### Exercise requirements:
Beginning with the line that contains "Windows Server 2012](http://support.microsoft.com/kb/3094446)" in the material below, print each line exactly until the line that contains "ruut AutoCertificateRollover olek" has been printed, then stop.

### Supplied information:

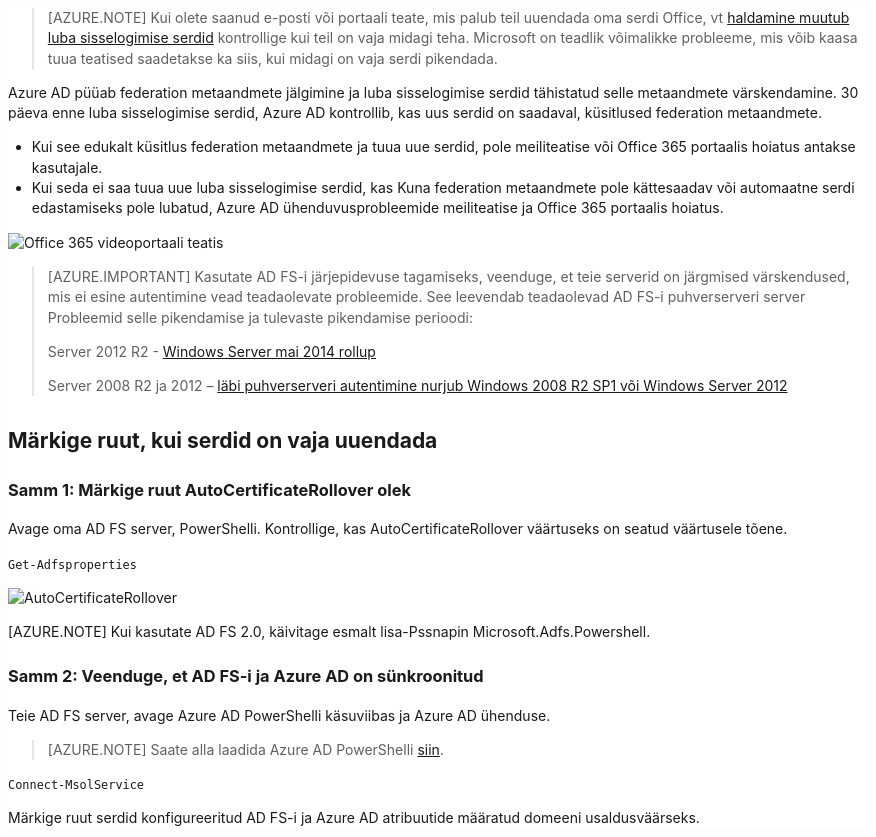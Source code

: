 >[AZURE.NOTE] Kui olete saanud e-posti või portaali teate, mis palub teil uuendada oma serdi Office, vt [haldamine muutub luba sisselogimise serdid](#managecerts) kontrollige kui teil on vaja midagi teha. Microsoft on teadlik võimalikke probleeme, mis võib kaasa tuua teatised saadetakse ka siis, kui midagi on vaja serdi pikendada.

Azure AD püüab federation metaandmete jälgimine ja luba sisselogimise serdid tähistatud selle metaandmete värskendamine. 30 päeva enne luba sisselogimise serdid, Azure AD kontrollib, kas uus serdid on saadaval, küsitlused federation metaandmete.

* Kui see edukalt küsitlus federation metaandmete ja tuua uue serdid, pole meiliteatise või Office 365 portaalis hoiatus antakse kasutajale.
* Kui seda ei saa tuua uue luba sisselogimise serdid, kas Kuna federation metaandmete pole kättesaadav või automaatne serdi edastamiseks pole lubatud, Azure AD ühenduvusprobleemide meiliteatise ja Office 365 portaalis hoiatus.

![Office 365 videoportaali teatis](./media/active-directory-aadconnect-o365-certs/notification.png)

>[AZURE.IMPORTANT] Kasutate AD FS-i järjepidevuse tagamiseks, veenduge, et teie serverid on järgmised värskendused, mis ei esine autentimine vead teadaolevate probleemide. See leevendab teadaolevad AD FS-i puhverserveri server Probleemid selle pikendamise ja tulevaste pikendamise perioodi:
>
>Server 2012 R2 - [Windows Server mai 2014 rollup](http://support.microsoft.com/kb/2955164)
>
>Server 2008 R2 ja 2012 – [läbi puhverserveri autentimine nurjub Windows 2008 R2 SP1 või Windows Server 2012](http://support.microsoft.com/kb/3094446)

## Märkige ruut, kui serdid on vaja uuendada<a name="managecerts"></a>

### <a name="step-1-check-the-autocertificaterollover-state"></a>Samm 1: Märkige ruut AutoCertificateRollover olek

Avage oma AD FS server, PowerShelli. Kontrollige, kas AutoCertificateRollover väärtuseks on seatud väärtusele tõene.

    Get-Adfsproperties

![AutoCertificateRollover](./media/active-directory-aadconnect-o365-certs/autocertrollover.png)

[AZURE.NOTE] Kui kasutate AD FS 2.0, käivitage esmalt lisa-Pssnapin Microsoft.Adfs.Powershell.

### <a name="step-2-confirm-that-ad-fs-and-azure-ad-are-in-sync"></a>Samm 2: Veenduge, et AD FS-i ja Azure AD on sünkroonitud

Teie AD FS server, avage Azure AD PowerShelli käsuviibas ja Azure AD ühenduse.

>[AZURE.NOTE] Saate alla laadida Azure AD PowerShelli [siin](https://technet.microsoft.com/library/jj151815.aspx).

    Connect-MsolService

Märkige ruut serdid konfigureeritud AD FS-i ja Azure AD atribuutide määratud domeeni usaldusväärseks.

### Answer to this problem:
>Server 2008 R2 ja 2012 – [läbi puhverserveri autentimine nurjub Windows 2008 R2 SP1 või Windows Server 2012](http://support.microsoft.com/kb/3094446)

## Märkige ruut, kui serdid on vaja uuendada<a name="managecerts"></a>

### <a name="step-1-check-the-autocertificaterollover-state"></a>Samm 1: Märkige ruut AutoCertificateRollover olek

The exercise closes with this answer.